-- Opening Marker --

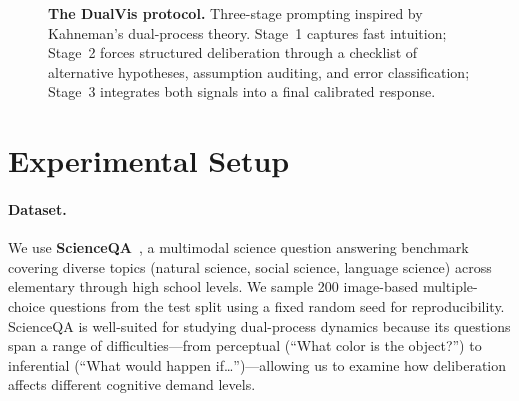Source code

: \documentclass{cvpr}
\newcommand{\method}{DualVis}
\begin{document}
\begin{figure}[t]
\centering
{}
\caption{\textbf{The \method{} protocol.} Three-stage prompting inspired by Kahneman's dual-process theory. Stage~1 captures fast intuition; Stage~2 forces structured deliberation through a checklist of alternative hypotheses, assumption auditing, and error classification; Stage~3 integrates both signals into a final calibrated response.}
\label{fig:overview}
\end{figure}

\section{Experimental Setup}

\paragraph{Dataset.}
We use \textbf{ScienceQA}~\cite{lu2022learn}, a multimodal science question answering benchmark covering diverse topics (natural science, social science, language science) across elementary through high school levels. We sample 200 image-based multiple-choice questions from the test split using a fixed random seed for reproducibility. ScienceQA is well-suited for studying dual-process dynamics because its questions span a range of difficulties---from perceptual (``What color is the object?'') to inferential (``What would happen if\ldots'')---allowing us to examine how deliberation affects different cognitive demand levels.
\end{document}
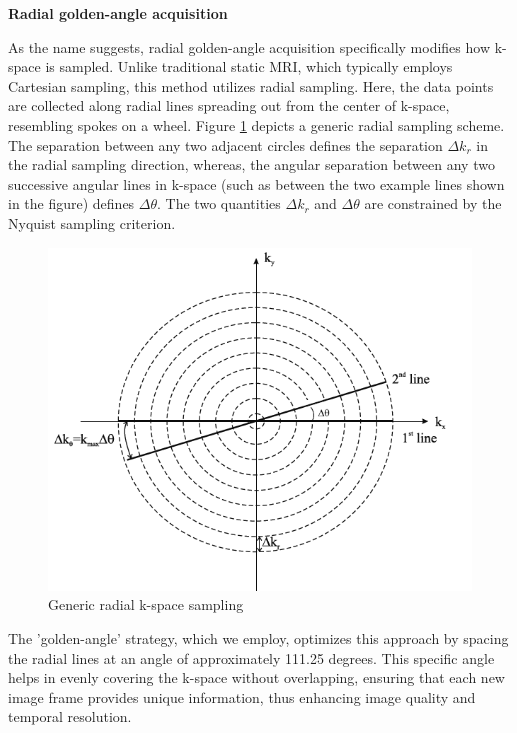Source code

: \documentclass{micro-econ-thesis}
\begin{document}
\textbf{Radial golden-angle acquisition}


As the name suggests, radial golden-angle acquisition specifically modifies how k-space is sampled. Unlike traditional static MRI, which typically employs Cartesian sampling, this method utilizes radial sampling. Here, the data points are collected along radial lines spreading out from the center of k-space, resembling spokes on a wheel. Figure \ref{fig:radial} depicts a generic radial sampling scheme. The separation between any two adjacent circles defines the separation $\Delta k_r$ in the radial sampling direction, whereas, the angular separation between any two successive angular lines in k-space (such as between the two example lines shown in the figure) defines $\Delta \theta$. The two quantities $\Delta k_r$ and $\Delta \theta$ are constrained by the Nyquist sampling criterion. \parencite{brown_magnetic_2014} 
  
 \begin{figure}
 	\centering
 	\includegraphics[width=0.7\linewidth]{radial}
 	\caption{Generic radial k-space sampling \parencite[p.306]{brown_magnetic_2014}}
 	\label{fig:radial}
 \end{figure}
 
 The 'golden-angle' strategy, which we employ, optimizes this approach by spacing the radial lines at an angle of approximately 111.25 degrees. This specific angle helps in evenly covering the k-space without overlapping, ensuring that each new image frame provides unique information, thus enhancing image quality and temporal resolution. 
 
\end{document}
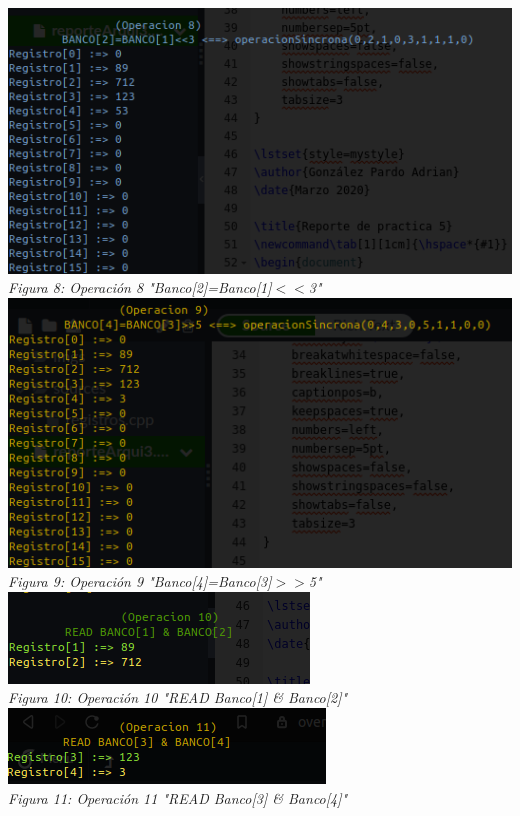 \documentclass[12pt,executivepaper]{article}
\begin{document}
\begin{center}
    \includegraphics[scale=0.85]{imgs/nueve.png}\\
    \textit{Figura 8: Operación 8 "Banco[2]=Banco[1]$<<$3"}\\
    \includegraphics[scale=0.9]{imgs/diez.png}\\
    \textit{Figura 9: Operación 9 "Banco[4]=Banco[3]$>>$5"}\\

    \includegraphics[scale=1]{imgs/once.png}\\
    \textit{Figura 10: Operación 10 "READ Banco[1] \& Banco[2]"}\\
    \includegraphics[scale=1]{imgs/doce.png}\\
    \textit{Figura 11: Operación 11 "READ Banco[3] \& Banco[4]"}\\


\end{center}
\end{document}
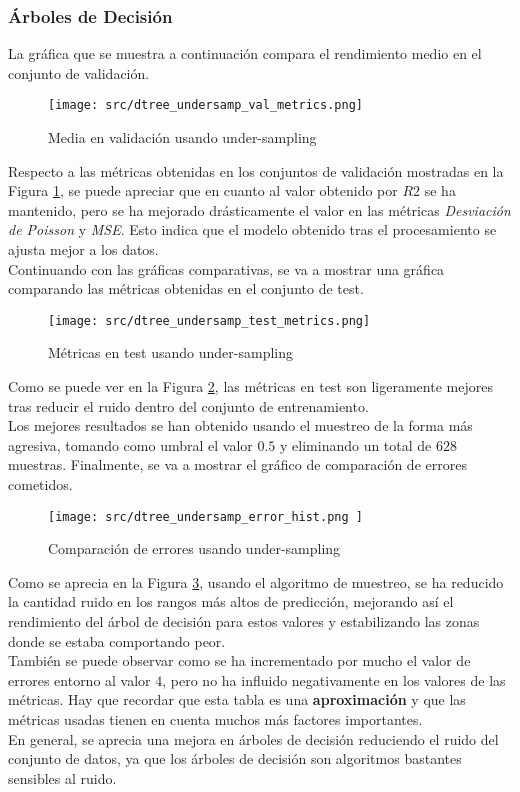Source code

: \subsubsection*{Árboles de Decisión}
La gráfica que se muestra a continuación compara el rendimiento medio en el conjunto de validación.
\begin{figure}[H]
	\centering
	\texttt{[image: src/dtree\_undersamp\_val\_metrics.png]}
	\caption{Media en validación usando under-sampling}
	\label{fig:cmp_val_dtree}
\end{figure}
Respecto a las métricas obtenidas en los conjuntos de validación mostradas en la Figura \ref{fig:cmp_val_dtree}, se puede apreciar que en cuanto al valor obtenido por $R2$ se ha mantenido, pero se ha mejorado drásticamente el valor en las métricas \textit{Desviación de Poisson} y \textit{MSE}. Esto indica que el modelo obtenido tras el procesamiento se ajusta mejor a los datos.\\
\linebreak
Continuando con las gráficas comparativas, se va a mostrar una gráfica comparando las métricas obtenidas en el conjunto de test.
\begin{figure}[H]
	\centering
	\texttt{[image: src/dtree\_undersamp\_test\_metrics.png]}
	\caption{Métricas en test usando under-sampling}
	\label{fig:cmp_test_dtree}
\end{figure}
Como se puede ver en la Figura \ref{fig:cmp_test_dtree}, las métricas en test son ligeramente mejores tras reducir el ruido dentro del conjunto de entrenamiento.\\
Los mejores resultados se han obtenido usando el muestreo de la forma más agresiva, tomando como umbral el valor $0.5$ y eliminando un total de $628$ muestras.
\clearpage
Finalmente, se va a mostrar el gráfico de comparación de errores cometidos.
\begin{figure}[H]
	\centering
	\texttt{[image: src/dtree\_undersamp\_error\_hist.png ]}
	\caption{Comparación de errores usando under-sampling}
	\label{fig:cmp_error_dtree}
\end{figure}
Como se aprecia en la Figura \ref{fig:cmp_error_dtree}, usando el algoritmo de muestreo, se ha reducido la cantidad ruido en los rangos más altos de predicción, mejorando así el rendimiento del árbol de decisión para estos valores y estabilizando las zonas donde se estaba comportando peor.\\
\linebreak
También se puede observar como se ha incrementado por mucho el valor de errores entorno al valor $4$, pero no ha influido negativamente en los valores de las métricas. Hay que recordar que esta tabla es una \textbf{aproximación} y que las métricas usadas tienen en cuenta muchos más factores importantes.\\
\linebreak
En general, se aprecia una mejora en árboles de decisión reduciendo el ruido del conjunto de datos, ya que los árboles de decisión son algoritmos bastantes sensibles al ruido.
\clearpage
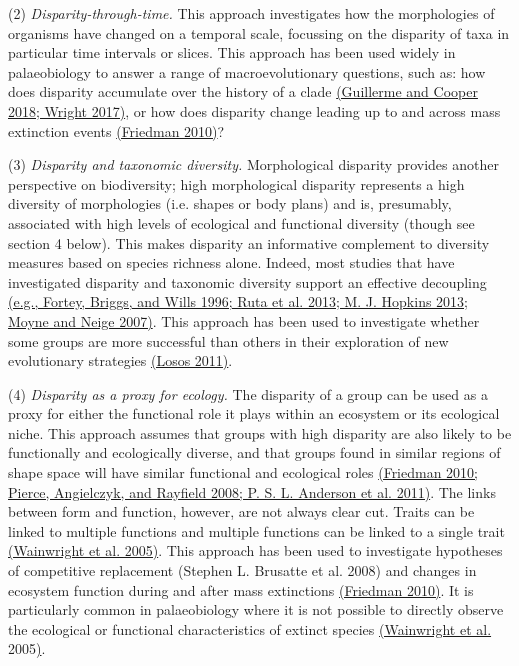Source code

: \documentclass[12pt,letterpaper]{article}
\begin{document}
(2) \emph{Disparity-through-time.} This approach investigates how the morphologies of organisms have changed on a temporal scale, focussing on the disparity of taxa in particular time intervals or slices.
This approach has been used widely in palaeobiology to answer a range of macroevolutionary questions, such as: how does disparity accumulate over the history of a clade \href{https://paperpile.com/c/sTGYvp/ekU4+s33b}{(Guillerme and Cooper 2018; Wright 2017)}, or how does disparity change leading up to and across mass extinction events \href{https://paperpile.com/c/sTGYvp/EETc}{(Friedman 2010)}?

(3) \emph{Disparity and taxonomic diversity.} Morphological disparity provides another perspective on biodiversity; high morphological disparity represents a high diversity of morphologies (i.e. shapes or body plans) and is, presumably, associated with high levels of ecological and functional diversity (though see section 4 below).
This makes disparity an informative complement to diversity measures based on species richness alone. Indeed, most studies that have investigated disparity and taxonomic diversity support an effective decoupling \href{https://paperpile.com/c/sTGYvp/2tbJ+geAO+hea5+aVVj}{(e.g., Fortey, Briggs, and Wills 1996; Ruta et al. 2013; M. J. Hopkins 2013; Moyne and Neige 2007)}.
This approach has been used to investigate whether some groups are more successful than others in their exploration of new evolutionary strategies \href{https://paperpile.com/c/sTGYvp/dJHu}{(Losos 2011)}.

(4) \emph{Disparity as a proxy for ecology.} The disparity of a group can be used as a proxy for either the functional role it plays within an ecosystem or its ecological niche.
This approach assumes that groups with high disparity are also likely to be functionally and ecologically diverse, and that groups found in similar regions of shape space will have similar functional and ecological roles \href{https://paperpile.com/c/sTGYvp/EETc+tSIy+qjj9}{(Friedman 2010; Pierce, Angielczyk, and Rayfield 2008; P. S. L. Anderson et al. 2011)}.
The links between form and function, however, are not always clear cut.
Traits can be linked to multiple functions and multiple functions can be linked to a single trait \href{https://paperpile.com/c/sTGYvp/Ejzr}{(Wainwright et al. 2005)}.
This approach has been used to investigate hypotheses of competitive replacement (Stephen L. Brusatte et al. 2008) and changes in ecosystem function during and after mass extinctions \href{https://paperpile.com/c/sTGYvp/EETc}{(Friedman 2010)}.
It is particularly common in palaeobiology where it is not possible to directly observe the ecological or functional characteristics of extinct species \href{https://paperpile.com/c/sTGYvp/Ejzr}{(Wainwright et al.} 2005\href{https://paperpile.com/c/sTGYvp/Ejzr}{)}.
\end{document}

-- Closing Marker --

TRY IT = Every line above that holds the word "textit" needs to be copied.

COMPLETED TASK =
    \textit{Figura 8: Operación 8 "Banco[2]=Banco[1]$<<$3"}\\
    \textit{Figura 9: Operación 9 "Banco[4]=Banco[3]$>>$5"}\\
    \textit{Figura 10: Operación 10 "READ Banco[1] \& Banco[2]"}\\
    \textit{Figura 11: Operación 11 "READ Banco[3] \& Banco[4]"}\\
Respecto a las métricas obtenidas en los conjuntos de validación mostradas en la Figura \ref{fig:cmp_val_dtree}, se puede apreciar que en cuanto al valor obtenido por $R2$ se ha mantenido, pero se ha mejorado drásticamente el valor en las métricas \textit{Desviación de Poisson} y \textit{MSE}. Esto indica que el modelo obtenido tras el procesamiento se ajusta mejor a los datos.\\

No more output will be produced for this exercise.